*What the task asks*. Each line that has the string "stop" must be copied from the records below.

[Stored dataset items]
- Opening Delimiter -

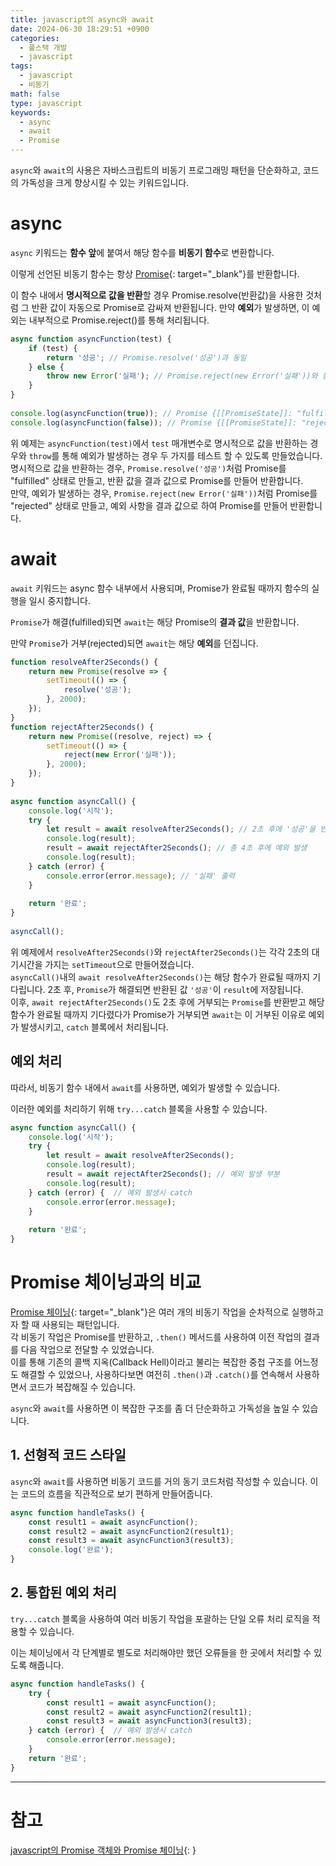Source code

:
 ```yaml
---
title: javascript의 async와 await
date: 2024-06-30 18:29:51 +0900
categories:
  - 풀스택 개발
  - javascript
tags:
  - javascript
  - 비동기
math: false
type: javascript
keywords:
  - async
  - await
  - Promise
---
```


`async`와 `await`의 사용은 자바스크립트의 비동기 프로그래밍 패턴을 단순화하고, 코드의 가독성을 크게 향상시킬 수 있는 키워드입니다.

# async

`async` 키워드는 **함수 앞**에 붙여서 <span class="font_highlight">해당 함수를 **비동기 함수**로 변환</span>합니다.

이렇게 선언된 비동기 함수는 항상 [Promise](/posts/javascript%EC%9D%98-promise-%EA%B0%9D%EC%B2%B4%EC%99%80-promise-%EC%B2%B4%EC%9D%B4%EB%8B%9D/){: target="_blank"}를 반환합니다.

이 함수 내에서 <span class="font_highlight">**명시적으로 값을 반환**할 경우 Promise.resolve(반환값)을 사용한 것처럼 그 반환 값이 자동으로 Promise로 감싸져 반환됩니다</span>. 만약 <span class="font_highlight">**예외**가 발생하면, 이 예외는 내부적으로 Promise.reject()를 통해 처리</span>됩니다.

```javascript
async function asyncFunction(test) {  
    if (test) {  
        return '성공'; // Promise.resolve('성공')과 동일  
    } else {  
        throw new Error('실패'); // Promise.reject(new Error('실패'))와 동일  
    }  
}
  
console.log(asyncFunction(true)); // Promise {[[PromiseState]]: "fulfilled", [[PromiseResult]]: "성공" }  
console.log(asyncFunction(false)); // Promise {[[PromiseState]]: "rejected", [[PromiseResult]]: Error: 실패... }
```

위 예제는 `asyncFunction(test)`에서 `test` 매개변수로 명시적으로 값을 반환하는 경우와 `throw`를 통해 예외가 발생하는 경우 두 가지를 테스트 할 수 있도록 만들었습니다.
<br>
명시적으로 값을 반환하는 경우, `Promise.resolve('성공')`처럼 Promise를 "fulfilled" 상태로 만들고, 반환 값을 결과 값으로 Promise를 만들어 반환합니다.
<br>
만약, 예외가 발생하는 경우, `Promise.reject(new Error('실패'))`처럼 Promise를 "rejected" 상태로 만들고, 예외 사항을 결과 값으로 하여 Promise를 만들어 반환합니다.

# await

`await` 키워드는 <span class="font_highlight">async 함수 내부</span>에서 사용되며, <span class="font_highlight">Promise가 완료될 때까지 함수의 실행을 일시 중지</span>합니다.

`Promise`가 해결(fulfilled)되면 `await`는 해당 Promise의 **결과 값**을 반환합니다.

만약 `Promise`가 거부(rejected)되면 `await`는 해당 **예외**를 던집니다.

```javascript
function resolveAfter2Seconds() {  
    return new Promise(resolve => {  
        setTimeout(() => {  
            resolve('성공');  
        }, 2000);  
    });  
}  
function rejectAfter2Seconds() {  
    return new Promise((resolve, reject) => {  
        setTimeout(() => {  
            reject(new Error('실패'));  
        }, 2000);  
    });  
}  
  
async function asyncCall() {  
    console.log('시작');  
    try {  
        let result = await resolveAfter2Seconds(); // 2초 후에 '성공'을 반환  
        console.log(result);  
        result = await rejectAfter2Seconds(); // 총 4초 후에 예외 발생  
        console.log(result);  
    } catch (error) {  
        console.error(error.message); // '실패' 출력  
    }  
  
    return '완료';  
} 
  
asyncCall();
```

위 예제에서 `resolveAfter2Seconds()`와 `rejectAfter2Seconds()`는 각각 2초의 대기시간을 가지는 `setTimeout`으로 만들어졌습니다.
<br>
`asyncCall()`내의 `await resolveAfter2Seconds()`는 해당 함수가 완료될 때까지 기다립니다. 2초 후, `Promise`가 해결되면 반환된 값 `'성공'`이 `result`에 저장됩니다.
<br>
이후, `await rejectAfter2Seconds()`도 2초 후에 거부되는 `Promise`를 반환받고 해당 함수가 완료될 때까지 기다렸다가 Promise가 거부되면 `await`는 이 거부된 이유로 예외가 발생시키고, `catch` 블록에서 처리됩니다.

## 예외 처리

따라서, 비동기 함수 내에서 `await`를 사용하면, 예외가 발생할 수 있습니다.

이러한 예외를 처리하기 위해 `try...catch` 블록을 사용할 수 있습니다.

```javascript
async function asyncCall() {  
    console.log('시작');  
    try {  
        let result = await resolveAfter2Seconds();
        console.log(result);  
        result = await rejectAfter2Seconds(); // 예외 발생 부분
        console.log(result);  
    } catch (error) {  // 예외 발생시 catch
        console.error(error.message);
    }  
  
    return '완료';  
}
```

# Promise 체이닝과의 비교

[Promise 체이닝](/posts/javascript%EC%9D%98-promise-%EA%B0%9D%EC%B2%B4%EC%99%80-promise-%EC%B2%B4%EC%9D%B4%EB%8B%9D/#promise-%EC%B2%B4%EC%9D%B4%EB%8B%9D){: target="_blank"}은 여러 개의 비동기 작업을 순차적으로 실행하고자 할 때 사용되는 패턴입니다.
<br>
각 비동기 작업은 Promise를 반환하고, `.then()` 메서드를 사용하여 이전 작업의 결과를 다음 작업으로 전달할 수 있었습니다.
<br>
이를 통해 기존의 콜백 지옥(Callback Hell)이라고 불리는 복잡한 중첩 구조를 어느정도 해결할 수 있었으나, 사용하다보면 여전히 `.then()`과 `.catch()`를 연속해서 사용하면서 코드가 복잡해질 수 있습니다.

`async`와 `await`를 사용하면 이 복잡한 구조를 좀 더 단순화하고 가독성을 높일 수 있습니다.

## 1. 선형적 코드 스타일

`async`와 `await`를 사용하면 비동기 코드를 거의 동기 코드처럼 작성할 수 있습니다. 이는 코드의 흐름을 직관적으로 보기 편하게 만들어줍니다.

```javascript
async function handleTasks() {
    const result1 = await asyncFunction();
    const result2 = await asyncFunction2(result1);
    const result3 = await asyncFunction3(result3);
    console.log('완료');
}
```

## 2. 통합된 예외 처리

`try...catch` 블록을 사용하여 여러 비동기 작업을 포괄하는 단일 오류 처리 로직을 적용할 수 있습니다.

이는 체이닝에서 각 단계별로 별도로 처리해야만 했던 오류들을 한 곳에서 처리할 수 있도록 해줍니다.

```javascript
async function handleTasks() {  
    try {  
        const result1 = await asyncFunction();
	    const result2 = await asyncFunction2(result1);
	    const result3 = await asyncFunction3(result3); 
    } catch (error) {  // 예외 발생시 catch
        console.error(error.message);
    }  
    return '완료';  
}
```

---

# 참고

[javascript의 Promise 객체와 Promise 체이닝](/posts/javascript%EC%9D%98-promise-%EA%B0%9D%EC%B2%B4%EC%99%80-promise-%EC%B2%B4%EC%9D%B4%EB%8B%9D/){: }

- Closing Delimiter -
- Opening Delimiter -

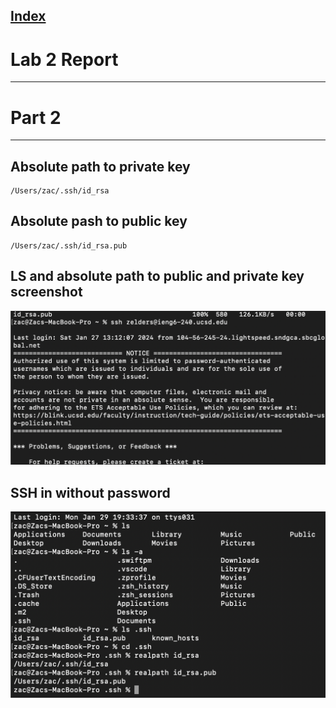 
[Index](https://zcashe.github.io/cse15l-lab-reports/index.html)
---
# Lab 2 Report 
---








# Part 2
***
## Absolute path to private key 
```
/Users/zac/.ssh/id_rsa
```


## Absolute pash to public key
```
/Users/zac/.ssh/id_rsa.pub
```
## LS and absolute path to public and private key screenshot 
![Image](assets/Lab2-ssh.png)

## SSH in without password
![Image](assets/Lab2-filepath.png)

- Closing Delimiter -
- Opening Delimiter -

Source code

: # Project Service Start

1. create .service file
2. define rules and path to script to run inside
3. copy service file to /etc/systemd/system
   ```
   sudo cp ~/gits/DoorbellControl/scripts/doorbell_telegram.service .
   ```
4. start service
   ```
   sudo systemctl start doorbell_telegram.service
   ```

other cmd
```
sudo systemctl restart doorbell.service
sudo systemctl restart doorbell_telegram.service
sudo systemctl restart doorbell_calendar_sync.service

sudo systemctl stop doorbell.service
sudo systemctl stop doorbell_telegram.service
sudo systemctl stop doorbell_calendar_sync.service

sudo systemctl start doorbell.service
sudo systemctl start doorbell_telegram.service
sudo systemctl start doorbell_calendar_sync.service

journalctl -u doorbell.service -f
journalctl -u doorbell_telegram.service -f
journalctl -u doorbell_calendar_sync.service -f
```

- Closing Delimiter -

*Exercise solution*.
sudo systemctl stop doorbell.service
sudo systemctl stop doorbell_telegram.service
sudo systemctl stop doorbell_calendar_sync.service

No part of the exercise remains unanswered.